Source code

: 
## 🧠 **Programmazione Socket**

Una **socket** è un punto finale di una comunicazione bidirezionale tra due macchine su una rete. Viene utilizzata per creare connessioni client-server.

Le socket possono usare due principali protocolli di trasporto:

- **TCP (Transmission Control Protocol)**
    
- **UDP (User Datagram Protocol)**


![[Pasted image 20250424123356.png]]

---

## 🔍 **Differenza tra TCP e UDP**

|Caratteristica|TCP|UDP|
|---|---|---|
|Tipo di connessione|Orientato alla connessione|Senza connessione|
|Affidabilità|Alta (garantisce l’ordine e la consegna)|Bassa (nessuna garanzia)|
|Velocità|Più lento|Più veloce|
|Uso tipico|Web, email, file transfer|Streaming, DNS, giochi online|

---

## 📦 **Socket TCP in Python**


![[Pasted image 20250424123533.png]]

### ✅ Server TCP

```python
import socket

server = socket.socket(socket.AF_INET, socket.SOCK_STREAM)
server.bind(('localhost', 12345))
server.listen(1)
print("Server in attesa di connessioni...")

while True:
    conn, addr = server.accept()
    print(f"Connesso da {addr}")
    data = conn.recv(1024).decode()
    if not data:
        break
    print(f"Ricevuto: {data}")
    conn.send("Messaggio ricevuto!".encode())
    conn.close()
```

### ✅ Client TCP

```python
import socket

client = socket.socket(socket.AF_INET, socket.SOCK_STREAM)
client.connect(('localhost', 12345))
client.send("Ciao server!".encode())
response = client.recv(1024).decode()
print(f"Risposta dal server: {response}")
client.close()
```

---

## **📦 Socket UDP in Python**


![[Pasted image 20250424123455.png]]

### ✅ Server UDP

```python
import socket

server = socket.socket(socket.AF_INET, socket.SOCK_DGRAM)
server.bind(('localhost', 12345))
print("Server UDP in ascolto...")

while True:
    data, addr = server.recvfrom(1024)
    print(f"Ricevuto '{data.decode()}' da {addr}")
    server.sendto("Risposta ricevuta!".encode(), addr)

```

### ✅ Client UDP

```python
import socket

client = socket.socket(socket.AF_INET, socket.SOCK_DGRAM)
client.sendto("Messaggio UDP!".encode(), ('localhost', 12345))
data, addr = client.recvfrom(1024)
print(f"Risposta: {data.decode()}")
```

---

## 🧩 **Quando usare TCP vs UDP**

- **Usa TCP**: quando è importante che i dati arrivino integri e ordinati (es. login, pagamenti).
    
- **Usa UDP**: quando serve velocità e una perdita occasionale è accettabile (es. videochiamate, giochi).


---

▶ [Goal of the exercise]
Pick out, from the lines above, every one that contains the string "print".

▶ [Output of the task]
print("Server in attesa di connessioni...")
    print(f"Connesso da {addr}")
    print(f"Ricevuto: {data}")
print(f"Risposta dal server: {response}")
print("Server UDP in ascolto...")
    print(f"Ricevuto '{data.decode()}' da {addr}")
print(f"Risposta: {data.decode()}")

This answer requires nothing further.